- BRIEF
Although pictures appear in the data, the answer should contain only the lines from its start through the line with "and Processing the", written out exactly.

[Plain-text document sources]
□ □ □ □

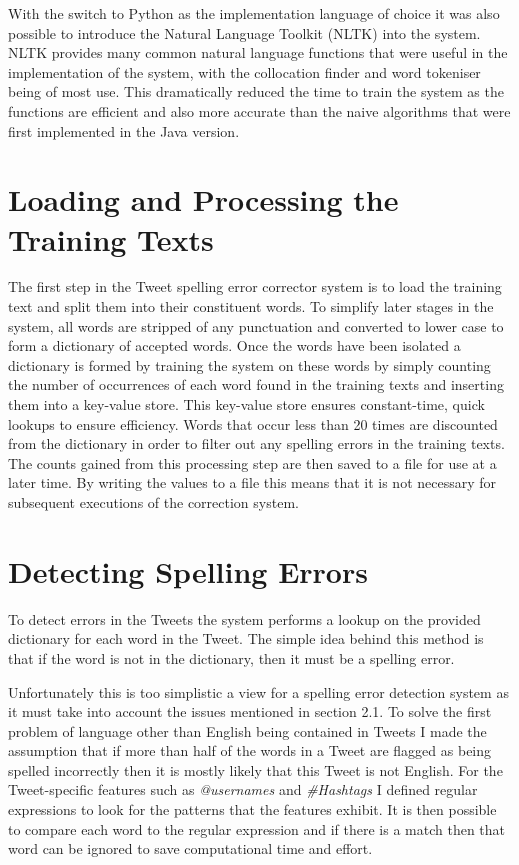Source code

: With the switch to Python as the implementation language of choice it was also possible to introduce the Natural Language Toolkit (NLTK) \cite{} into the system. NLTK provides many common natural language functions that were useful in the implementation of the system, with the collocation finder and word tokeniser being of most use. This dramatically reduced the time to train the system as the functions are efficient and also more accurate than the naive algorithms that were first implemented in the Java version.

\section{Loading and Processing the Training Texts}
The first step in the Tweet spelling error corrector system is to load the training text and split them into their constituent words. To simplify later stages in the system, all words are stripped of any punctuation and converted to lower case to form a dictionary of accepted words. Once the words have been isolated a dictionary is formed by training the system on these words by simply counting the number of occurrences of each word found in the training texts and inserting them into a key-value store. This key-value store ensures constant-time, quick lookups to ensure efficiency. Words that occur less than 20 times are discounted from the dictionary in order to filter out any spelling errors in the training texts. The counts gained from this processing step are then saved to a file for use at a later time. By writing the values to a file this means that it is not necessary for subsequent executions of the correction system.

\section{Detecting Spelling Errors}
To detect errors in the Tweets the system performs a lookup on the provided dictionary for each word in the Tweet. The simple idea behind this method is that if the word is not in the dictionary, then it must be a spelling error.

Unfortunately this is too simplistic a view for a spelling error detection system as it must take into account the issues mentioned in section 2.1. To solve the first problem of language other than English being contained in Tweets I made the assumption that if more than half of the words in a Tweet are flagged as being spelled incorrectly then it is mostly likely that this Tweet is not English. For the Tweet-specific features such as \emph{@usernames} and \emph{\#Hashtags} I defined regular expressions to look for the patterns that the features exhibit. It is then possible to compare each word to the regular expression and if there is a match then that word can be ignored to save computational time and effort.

□ □ □ □

- RESULT OF THE TASK
Source code

: With the switch to Python as the implementation language of choice it was also possible to introduce the Natural Language Toolkit (NLTK) \cite{} into the system. NLTK provides many common natural language functions that were useful in the implementation of the system, with the collocation finder and word tokeniser being of most use. This dramatically reduced the time to train the system as the functions are efficient and also more accurate than the naive algorithms that were first implemented in the Java version.

\section{Loading and Processing the Training Texts}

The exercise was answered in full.